* [DIRECTIONS]:
The records below are to be transcribed exactly, with the pictures removed.

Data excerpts
=== Section Start ===

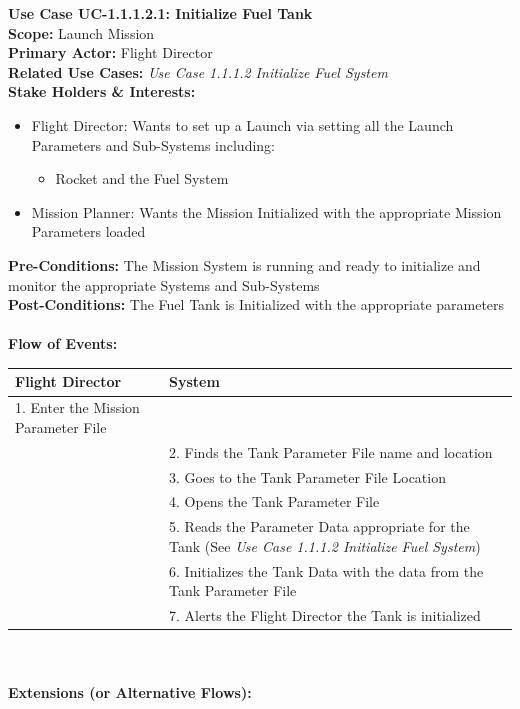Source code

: \documentclass[letterpaper]{article}
\begin{document}
\noindent
\textbf{Use Case UC-1.1.1.2.1:  Initialize Fuel Tank}\\
\textbf{Scope:}  Launch Mission\\
\textbf{Primary Actor:} Flight Director\\
\textbf{Related Use Cases:} 
\textit{Use Case 1.1.1.2 Initialize Fuel System}\\
\textbf{Stake Holders  \& Interests:}
\begin{itemize}
   \item Flight Director:  Wants to set up a Launch via setting all
      the Launch Parameters and Sub-Systems including:
      \begin{itemize}
         \item Rocket and the Fuel System
      \end{itemize}
   \item Mission Planner:  Wants the Mission Initialized with the
      appropriate Mission Parameters loaded
\end{itemize}
\textbf{Pre-Conditions:  }The Mission System is running and ready to
initialize and monitor the appropriate Systems and Sub-Systems\\
\textbf{Post-Conditions:  }The Fuel Tank is Initialized with the
appropriate parameters\\\\
\textbf{Flow of Events:}\\
\begin{tabular}{|p{5.75cm}|p{5.75cm}|}\hline
   \textbf{Flight Director}&\textbf{System}\\\hline
   1.  Enter the Mission Parameter File &\\\hline
   &2.  Finds the Tank Parameter File name and location\\\hline
   &3.  Goes to the Tank Parameter File Location\\\hline
   &4.  Opens the Tank Parameter File\\\hline
   &5.  Reads the Parameter Data appropriate for the Tank (See 
   \textit{Use Case 1.1.1.2 Initialize Fuel System})\\\hline
   &6.  Initializes the Tank Data with the data from the Tank 
   Parameter File\\\hline
   &7.   Alerts the Flight Director the Tank is initialized\\\hline
\end{tabular}\\\\
\textbf{Extensions (or Alternative Flows):}
\end{document}

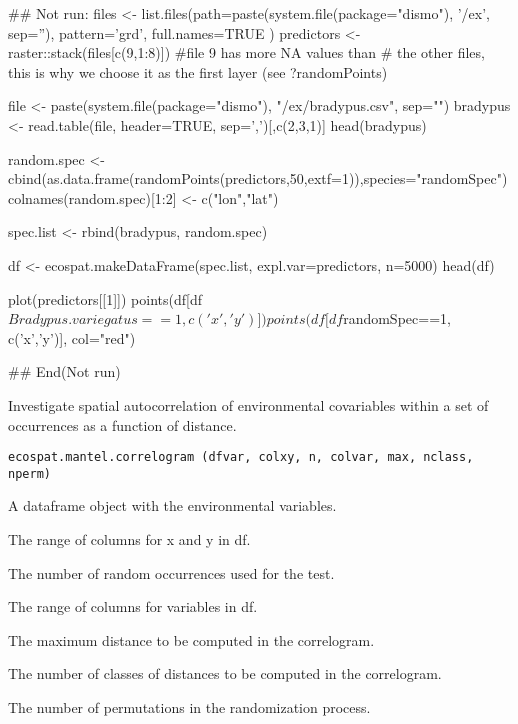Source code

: \documentclass[a4paper]{book}
\begin{document}
%
\begin{Examples}
\begin{ExampleCode}
## Not run: 
files <- list.files(path=paste(system.file(package="dismo"),
                               '/ex', sep=''), pattern='grd', full.names=TRUE )
predictors <- raster::stack(files[c(9,1:8)])   #file 9 has more NA values than
# the other files, this is why we choose it as the first layer (see ?randomPoints)

file <- paste(system.file(package="dismo"), "/ex/bradypus.csv", sep="")
bradypus <- read.table(file, header=TRUE, sep=',')[,c(2,3,1)]
head(bradypus)

random.spec <- cbind(as.data.frame(randomPoints(predictors,50,extf=1)),species="randomSpec")
colnames(random.spec)[1:2] <- c("lon","lat")

spec.list <- rbind(bradypus, random.spec)

df <- ecospat.makeDataFrame(spec.list, expl.var=predictors, n=5000)
head(df)

plot(predictors[[1]])
points(df[df$Bradypus.variegatus==1, c('x','y')])
points(df[df$randomSpec==1, c('x','y')], col="red")


## End(Not run)
\end{ExampleCode}
\end{Examples}
%
\begin{Description}\relax
Investigate spatial autocorrelation of environmental covariables within a set of occurrences as a function of distance.
\end{Description}
%
\begin{Usage}
\begin{verbatim}
ecospat.mantel.correlogram (dfvar, colxy, n, colvar, max, nclass, nperm)
\end{verbatim}
\end{Usage}
%
\begin{Arguments}
\begin{ldescription}
\item[\code{dfvar}] A dataframe object with the environmental variables.
\item[\code{colxy}] The range of columns for x and y in df.
\item[\code{n}] The number of random occurrences used for the test.
\item[\code{colvar}] The range of columns for variables in df.
\item[\code{max}] The maximum distance to be computed in the correlogram.
\item[\code{nclass}] The number of classes of distances to be computed in the correlogram.
\item[\code{nperm}] The number of permutations in the randomization process.
\end{ldescription}
\end{Arguments}
\end{document}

=== Section End ===

* [RESPONSE AREA]:
Source code

: \documentclass[letterpaper]{article}
\begin{document}
\noindent
\textbf{Use Case UC-1.1.1.2.1:  Initialize Fuel Tank}\\
\textbf{Scope:}  Launch Mission\\
\textbf{Primary Actor:} Flight Director\\
\textbf{Related Use Cases:} 
\textit{Use Case 1.1.1.2 Initialize Fuel System}\\
\textbf{Stake Holders  \& Interests:}
\begin{itemize}
   \item Flight Director:  Wants to set up a Launch via setting all
      the Launch Parameters and Sub-Systems including:
      \begin{itemize}
         \item Rocket and the Fuel System
      \end{itemize}
   \item Mission Planner:  Wants the Mission Initialized with the
      appropriate Mission Parameters loaded
\end{itemize}
\textbf{Pre-Conditions:  }The Mission System is running and ready to
initialize and monitor the appropriate Systems and Sub-Systems\\
\textbf{Post-Conditions:  }The Fuel Tank is Initialized with the
appropriate parameters\\\\
\textbf{Flow of Events:}\\
\begin{tabular}{|p{5.75cm}|p{5.75cm}|}\hline
   \textbf{Flight Director}&\textbf{System}\\\hline
   1.  Enter the Mission Parameter File &\\\hline
   &2.  Finds the Tank Parameter File name and location\\\hline
   &3.  Goes to the Tank Parameter File Location\\\hline
   &4.  Opens the Tank Parameter File\\\hline
   &5.  Reads the Parameter Data appropriate for the Tank (See 
   \textit{Use Case 1.1.1.2 Initialize Fuel System})\\\hline
   &6.  Initializes the Tank Data with the data from the Tank 
   Parameter File\\\hline
   &7.   Alerts the Flight Director the Tank is initialized\\\hline
\end{tabular}\\\\
\textbf{Extensions (or Alternative Flows):}
\end{document}

Source code

: \documentclass[a4paper]{book}
\begin{document}
%
\begin{Examples}
\begin{ExampleCode}
## Not run: 
files <- list.files(path=paste(system.file(package="dismo"),
                               '/ex', sep=''), pattern='grd', full.names=TRUE )
predictors <- raster::stack(files[c(9,1:8)])   #file 9 has more NA values than
# the other files, this is why we choose it as the first layer (see ?randomPoints)

file <- paste(system.file(package="dismo"), "/ex/bradypus.csv", sep="")
bradypus <- read.table(file, header=TRUE, sep=',')[,c(2,3,1)]
head(bradypus)

random.spec <- cbind(as.data.frame(randomPoints(predictors,50,extf=1)),species="randomSpec")
colnames(random.spec)[1:2] <- c("lon","lat")

spec.list <- rbind(bradypus, random.spec)

df <- ecospat.makeDataFrame(spec.list, expl.var=predictors, n=5000)
head(df)

plot(predictors[[1]])
points(df[df$Bradypus.variegatus==1, c('x','y')])
points(df[df$randomSpec==1, c('x','y')], col="red")


## End(Not run)
\end{ExampleCode}
\end{Examples}
%
\begin{Description}\relax
Investigate spatial autocorrelation of environmental covariables within a set of occurrences as a function of distance.
\end{Description}
%
\begin{Usage}
\begin{verbatim}
ecospat.mantel.correlogram (dfvar, colxy, n, colvar, max, nclass, nperm)
\end{verbatim}
\end{Usage}
%
\begin{Arguments}
\begin{ldescription}
\item[\code{dfvar}] A dataframe object with the environmental variables.
\item[\code{colxy}] The range of columns for x and y in df.
\item[\code{n}] The number of random occurrences used for the test.
\item[\code{colvar}] The range of columns for variables in df.
\item[\code{max}] The maximum distance to be computed in the correlogram.
\item[\code{nclass}] The number of classes of distances to be computed in the correlogram.
\item[\code{nperm}] The number of permutations in the randomization process.
\end{ldescription}
\end{Arguments}
\end{document}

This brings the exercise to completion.